クルーガー国立公園E

 

<子象を間に挟んで道路をわたる象の群>
 クルーガー国立公園に入った最初の頃は見ることが出来なかった象に、昼近くになると何度か見ることができました。陸上最大のほ乳動物と言われるだけあって、その身体は本当に大きい。その姿は堂々としています。
 川の水を飲む時間だったようです。十数頭が群れをなして行動しているようで、大きな象の間に子象の姿が見られる。人間の子どもがそうであるように、子象もかわいらしい。愛くるしいと言ってもよい感情を見ている人にかき立てます。子象を見て「かわいい」と発している女性たちの言葉がそれをよく表している。
 道路をわたる時、大きな母象が頭を大きく動かして左右を眺め、安全を確かめる。
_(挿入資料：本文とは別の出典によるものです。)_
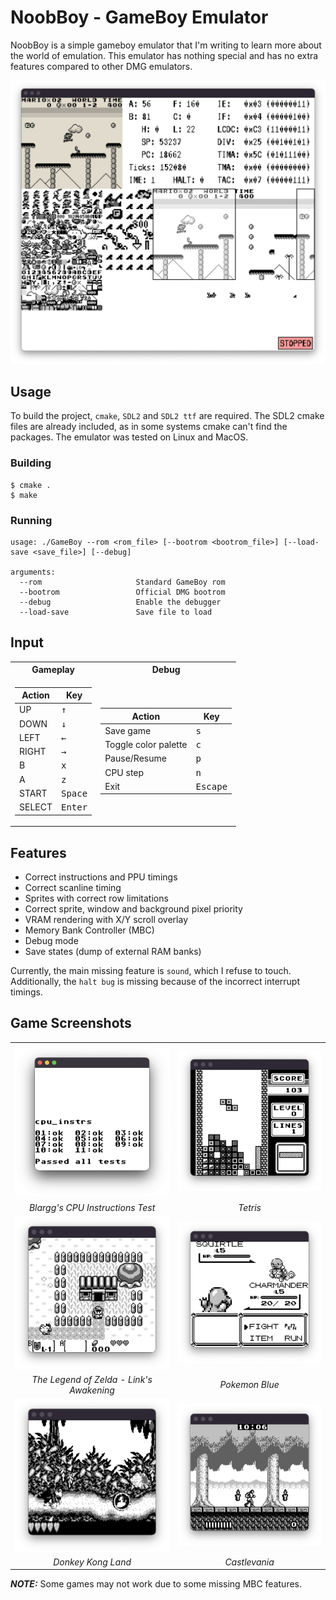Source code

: # NoobBoy - GameBoy Emulator

NoobBoy is a simple gameboy emulator that I'm writing to learn more about the world of emulation. This emulator has nothing special and has no extra features compared to other DMG emulators.

<img src="screenshots/mario_debug.png" width="800">

## Usage
To build the project, `cmake`, `SDL2` and `SDL2 ttf` are required. The SDL2 cmake files are already included, as in some systems cmake can't find the packages. The emulator was tested on Linux and MacOS.

### Building
```
$ cmake .
$ make
```
    
### Running
```
usage: ./GameBoy --rom <rom_file> [--bootrom <bootrom_file>] [--load-save <save_file>] [--debug]

arguments:
  --rom                     Standard GameBoy rom
  --bootrom                 Official DMG bootrom
  --debug                   Enable the debugger
  --load-save               Save file to load
```


## Input
<table>
<tr><th> Gameplay </th><th>Debug</th></tr>
<tr><td>

| Action | Key |
| --- | --- |
| UP | <kbd>↑</kbd> |
| DOWN | <kbd>↓</kbd> |
| LEFT | <kbd>←</kbd> |
| RIGHT | <kbd>→</kbd> |
| B | <kbd>x</kbd> |
| A | <kbd>z</kbd> |
| START | <kbd>Space</kbd> |
| SELECT | <kbd>Enter</kbd> |
</td><td>

| Action | Key |
| --- | --- |
| Save game | <kbd>s</kbd> |
| Toggle color palette | <kbd>c</kbd> |
| Pause/Resume | <kbd>p</kbd> |
| CPU step | <kbd>n</kbd> |
| Exit | <kbd>Escape</kbd> |

</td></tr> </table>


## Features

- Correct instructions and PPU timings
- Correct scanline timing
- Sprites with correct row limitations
- Correct sprite, window and background pixel priority
- VRAM rendering with X/Y scroll overlay
- Memory Bank Controller (MBC)
- Debug mode
- Save states (dump of external RAM banks)

Currently, the main missing feature is `sound`, which I refuse to touch. Additionally, the `halt bug` is missing because of the incorrect interrupt timings.


## Game Screenshots


|   |   |
|:---:|:---:|
| ![space-1.jpg](screenshots/cpu_instr.png) |  ![space-1.jpg](screenshots/tetris.png) | 
| *Blargg's CPU Instructions Test* | *Tetris* |
| ![space-1.jpg](screenshots/zelda.png) |  ![space-1.jpg](screenshots/pokemon_blue.png) | 
| *The Legend of Zelda - Link's Awakening* |*Pokemon Blue* |
| ![space-1.jpg](screenshots/dk.png) |  ![space-1.jpg](screenshots/castlevania.png) | 
| *Donkey Kong Land* |*Castlevania* |



**_NOTE:_**  Some games may not work due to some missing MBC features.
安全を確認してから、ぞろぞろを象たちが道路をわたる。子象を親象の間に挟みながら。親象たちが子象を守りながらわたるその風景は、家族の強い絆を見せつけられた気がしました。ふと、象の世界では、子いじななどはないのではないかという思いが頭をかすめました。
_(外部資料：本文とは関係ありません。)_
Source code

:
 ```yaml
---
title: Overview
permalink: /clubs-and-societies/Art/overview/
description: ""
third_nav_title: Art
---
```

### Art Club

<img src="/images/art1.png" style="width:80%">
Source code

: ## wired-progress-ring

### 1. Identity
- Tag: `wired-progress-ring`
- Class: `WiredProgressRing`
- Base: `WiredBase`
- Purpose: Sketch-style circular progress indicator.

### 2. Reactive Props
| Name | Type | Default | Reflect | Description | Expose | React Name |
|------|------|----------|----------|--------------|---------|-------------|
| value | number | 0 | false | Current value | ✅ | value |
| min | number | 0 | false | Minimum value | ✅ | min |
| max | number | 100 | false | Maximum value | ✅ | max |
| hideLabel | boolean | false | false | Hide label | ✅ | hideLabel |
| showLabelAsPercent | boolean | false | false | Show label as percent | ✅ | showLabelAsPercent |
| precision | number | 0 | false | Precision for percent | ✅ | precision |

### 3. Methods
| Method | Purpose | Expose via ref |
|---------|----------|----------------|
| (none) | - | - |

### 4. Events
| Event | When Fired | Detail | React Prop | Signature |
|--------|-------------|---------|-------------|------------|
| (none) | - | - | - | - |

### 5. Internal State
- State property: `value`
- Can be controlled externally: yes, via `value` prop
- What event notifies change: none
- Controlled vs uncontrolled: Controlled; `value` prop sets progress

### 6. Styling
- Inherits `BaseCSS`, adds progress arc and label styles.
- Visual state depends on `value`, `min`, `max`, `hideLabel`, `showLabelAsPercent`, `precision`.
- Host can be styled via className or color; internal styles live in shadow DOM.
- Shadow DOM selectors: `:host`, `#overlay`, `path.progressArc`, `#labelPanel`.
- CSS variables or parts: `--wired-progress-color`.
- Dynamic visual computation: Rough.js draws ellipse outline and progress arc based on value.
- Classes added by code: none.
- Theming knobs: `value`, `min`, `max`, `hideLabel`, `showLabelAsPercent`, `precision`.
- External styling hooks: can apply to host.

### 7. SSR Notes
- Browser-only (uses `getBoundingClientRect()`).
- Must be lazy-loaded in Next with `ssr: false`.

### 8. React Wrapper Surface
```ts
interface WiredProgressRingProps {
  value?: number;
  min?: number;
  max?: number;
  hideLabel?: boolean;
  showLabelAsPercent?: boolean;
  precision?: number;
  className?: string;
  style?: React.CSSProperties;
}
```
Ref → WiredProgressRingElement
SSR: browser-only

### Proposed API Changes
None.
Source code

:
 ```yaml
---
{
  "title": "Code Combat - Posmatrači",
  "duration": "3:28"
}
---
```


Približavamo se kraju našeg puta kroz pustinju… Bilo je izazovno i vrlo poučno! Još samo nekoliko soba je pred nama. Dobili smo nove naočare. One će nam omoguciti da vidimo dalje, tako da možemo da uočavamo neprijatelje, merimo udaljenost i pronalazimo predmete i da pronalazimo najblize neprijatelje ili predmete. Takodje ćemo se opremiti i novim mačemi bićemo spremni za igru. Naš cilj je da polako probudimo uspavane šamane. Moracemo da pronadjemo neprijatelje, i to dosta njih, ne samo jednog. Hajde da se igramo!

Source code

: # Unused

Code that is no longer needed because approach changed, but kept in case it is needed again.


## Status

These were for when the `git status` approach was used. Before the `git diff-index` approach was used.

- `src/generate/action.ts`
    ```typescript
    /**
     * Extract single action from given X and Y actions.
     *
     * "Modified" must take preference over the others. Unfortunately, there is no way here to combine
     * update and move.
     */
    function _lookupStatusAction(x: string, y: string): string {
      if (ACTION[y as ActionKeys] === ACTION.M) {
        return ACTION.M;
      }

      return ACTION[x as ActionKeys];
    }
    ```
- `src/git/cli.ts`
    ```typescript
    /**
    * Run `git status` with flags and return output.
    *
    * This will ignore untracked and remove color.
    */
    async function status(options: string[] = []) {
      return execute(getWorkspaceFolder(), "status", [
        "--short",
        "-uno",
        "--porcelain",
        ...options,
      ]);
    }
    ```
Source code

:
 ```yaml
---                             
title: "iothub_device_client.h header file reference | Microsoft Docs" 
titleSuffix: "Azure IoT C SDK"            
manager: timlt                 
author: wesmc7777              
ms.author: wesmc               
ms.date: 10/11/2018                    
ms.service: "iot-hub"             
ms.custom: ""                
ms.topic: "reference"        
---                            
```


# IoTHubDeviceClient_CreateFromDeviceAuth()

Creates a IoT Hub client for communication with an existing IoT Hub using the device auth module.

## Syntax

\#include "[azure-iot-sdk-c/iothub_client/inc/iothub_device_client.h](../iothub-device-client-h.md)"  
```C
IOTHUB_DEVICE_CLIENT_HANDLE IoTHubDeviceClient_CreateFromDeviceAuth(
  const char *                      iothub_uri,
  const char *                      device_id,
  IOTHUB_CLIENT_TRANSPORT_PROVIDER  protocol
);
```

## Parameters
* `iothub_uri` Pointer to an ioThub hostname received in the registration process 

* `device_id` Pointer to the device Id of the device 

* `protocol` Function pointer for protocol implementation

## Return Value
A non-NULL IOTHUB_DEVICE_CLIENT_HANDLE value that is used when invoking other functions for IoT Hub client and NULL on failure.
 道路をわたり切った後、象の群を振り返ったところ、最後尾にいた大きな象が、道路際に尿と糞をしてから、悠然と灌木のなかに消えていきました。これも、縄張りを示すマーキングではないかと思いました。
 “THE ROUGH GUIDE TO South Africa Lesotho & Swaziland”の、最初のカラー写真のアフリカ象の説明では、象の糞について、“football-sized”と表現してます。実にうまい表現だと関心してしまいます。ついでに、全文を紹介しておきます。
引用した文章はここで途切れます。